(AVAILABLE RECORDS begins)
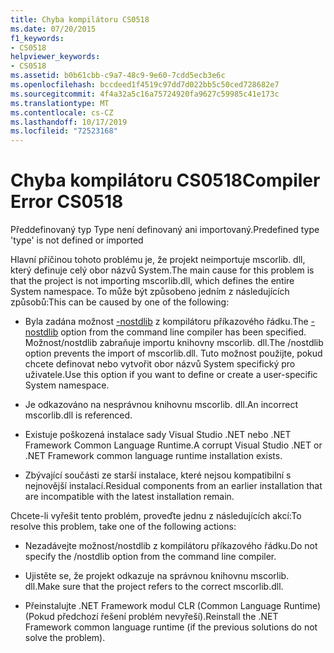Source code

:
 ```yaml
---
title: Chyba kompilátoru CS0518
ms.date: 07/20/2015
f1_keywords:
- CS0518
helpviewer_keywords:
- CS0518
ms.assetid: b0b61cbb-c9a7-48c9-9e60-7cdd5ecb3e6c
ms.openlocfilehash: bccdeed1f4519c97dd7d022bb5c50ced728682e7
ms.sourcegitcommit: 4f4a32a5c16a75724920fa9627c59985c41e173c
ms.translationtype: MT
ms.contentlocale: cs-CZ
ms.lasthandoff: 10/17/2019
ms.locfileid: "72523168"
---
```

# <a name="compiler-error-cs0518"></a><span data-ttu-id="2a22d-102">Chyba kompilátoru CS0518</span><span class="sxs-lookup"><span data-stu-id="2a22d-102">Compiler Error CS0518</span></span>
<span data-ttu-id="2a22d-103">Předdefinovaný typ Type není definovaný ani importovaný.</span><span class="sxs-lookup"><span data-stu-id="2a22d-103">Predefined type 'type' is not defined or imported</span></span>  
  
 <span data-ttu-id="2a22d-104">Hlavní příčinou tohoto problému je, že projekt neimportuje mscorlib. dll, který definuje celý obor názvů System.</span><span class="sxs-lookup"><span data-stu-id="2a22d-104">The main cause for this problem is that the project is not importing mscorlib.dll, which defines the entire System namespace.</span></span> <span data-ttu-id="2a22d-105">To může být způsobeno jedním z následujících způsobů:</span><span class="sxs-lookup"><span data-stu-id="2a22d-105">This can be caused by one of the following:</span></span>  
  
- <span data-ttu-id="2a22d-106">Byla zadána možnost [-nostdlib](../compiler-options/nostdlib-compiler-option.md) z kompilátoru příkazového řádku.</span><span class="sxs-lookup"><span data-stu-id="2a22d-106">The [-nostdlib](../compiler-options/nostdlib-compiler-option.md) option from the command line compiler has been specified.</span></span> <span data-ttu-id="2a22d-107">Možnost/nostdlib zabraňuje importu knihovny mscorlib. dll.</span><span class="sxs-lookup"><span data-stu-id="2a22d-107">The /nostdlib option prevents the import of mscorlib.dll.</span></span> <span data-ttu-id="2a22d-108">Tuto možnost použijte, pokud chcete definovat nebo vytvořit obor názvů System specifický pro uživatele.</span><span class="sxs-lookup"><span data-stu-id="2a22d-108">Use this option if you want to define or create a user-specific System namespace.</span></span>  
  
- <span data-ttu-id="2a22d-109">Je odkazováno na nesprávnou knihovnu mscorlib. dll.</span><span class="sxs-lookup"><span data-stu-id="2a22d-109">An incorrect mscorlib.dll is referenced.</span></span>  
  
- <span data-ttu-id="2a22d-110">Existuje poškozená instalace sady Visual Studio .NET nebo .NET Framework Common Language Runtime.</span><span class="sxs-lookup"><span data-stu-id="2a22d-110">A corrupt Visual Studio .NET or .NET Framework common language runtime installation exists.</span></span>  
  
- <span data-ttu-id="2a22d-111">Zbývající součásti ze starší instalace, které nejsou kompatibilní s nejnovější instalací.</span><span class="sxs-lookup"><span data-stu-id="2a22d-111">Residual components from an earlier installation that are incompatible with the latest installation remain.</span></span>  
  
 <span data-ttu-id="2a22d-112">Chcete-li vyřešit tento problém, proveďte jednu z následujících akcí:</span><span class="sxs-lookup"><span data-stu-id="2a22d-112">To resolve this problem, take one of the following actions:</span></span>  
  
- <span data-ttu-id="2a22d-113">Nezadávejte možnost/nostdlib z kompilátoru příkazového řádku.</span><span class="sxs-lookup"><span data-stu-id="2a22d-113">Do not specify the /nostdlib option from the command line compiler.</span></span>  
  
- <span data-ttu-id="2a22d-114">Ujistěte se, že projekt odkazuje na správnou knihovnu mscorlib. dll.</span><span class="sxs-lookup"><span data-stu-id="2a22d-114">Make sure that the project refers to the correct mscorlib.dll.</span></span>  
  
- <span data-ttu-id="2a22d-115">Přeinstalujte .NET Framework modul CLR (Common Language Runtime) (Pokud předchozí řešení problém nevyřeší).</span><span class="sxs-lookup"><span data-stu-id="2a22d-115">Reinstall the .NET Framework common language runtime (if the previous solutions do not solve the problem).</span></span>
(AVAILABLE RECORDS ends)
(AVAILABLE RECORDS begins)
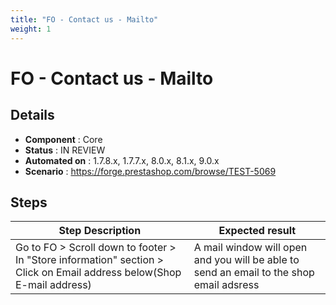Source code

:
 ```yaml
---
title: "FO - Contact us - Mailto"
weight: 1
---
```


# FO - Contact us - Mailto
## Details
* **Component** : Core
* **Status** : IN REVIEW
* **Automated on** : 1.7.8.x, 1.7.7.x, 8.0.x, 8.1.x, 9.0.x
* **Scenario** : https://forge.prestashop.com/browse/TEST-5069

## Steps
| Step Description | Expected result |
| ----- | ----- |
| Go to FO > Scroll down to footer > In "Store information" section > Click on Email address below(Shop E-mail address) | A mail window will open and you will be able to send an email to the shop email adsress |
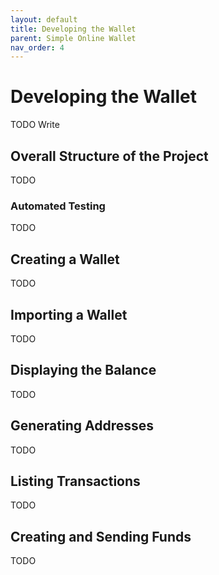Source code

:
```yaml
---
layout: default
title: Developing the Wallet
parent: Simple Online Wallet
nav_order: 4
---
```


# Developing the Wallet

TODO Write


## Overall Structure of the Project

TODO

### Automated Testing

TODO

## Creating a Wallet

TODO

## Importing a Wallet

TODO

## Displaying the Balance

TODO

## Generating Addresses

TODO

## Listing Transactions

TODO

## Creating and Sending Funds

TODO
(AVAILABLE RECORDS ends)
Using the data above, extract exactly the lines from the one that holds "command line compiler.</span></span>" to the one that holds "solve the problem).</span></span>", both ends included, and no others.

- <span data-ttu-id="2a22d-113">Nezadávejte možnost/nostdlib z kompilátoru příkazového řádku.</span><span class="sxs-lookup"><span data-stu-id="2a22d-113">Do not specify the /nostdlib option from the command line compiler.</span></span>  
  
- <span data-ttu-id="2a22d-114">Ujistěte se, že projekt odkazuje na správnou knihovnu mscorlib. dll.</span><span class="sxs-lookup"><span data-stu-id="2a22d-114">Make sure that the project refers to the correct mscorlib.dll.</span></span>  
  
- <span data-ttu-id="2a22d-115">Přeinstalujte .NET Framework modul CLR (Common Language Runtime) (Pokud předchozí řešení problém nevyřeší).</span><span class="sxs-lookup"><span data-stu-id="2a22d-115">Reinstall the .NET Framework common language runtime (if the previous solutions do not solve the problem).</span></span>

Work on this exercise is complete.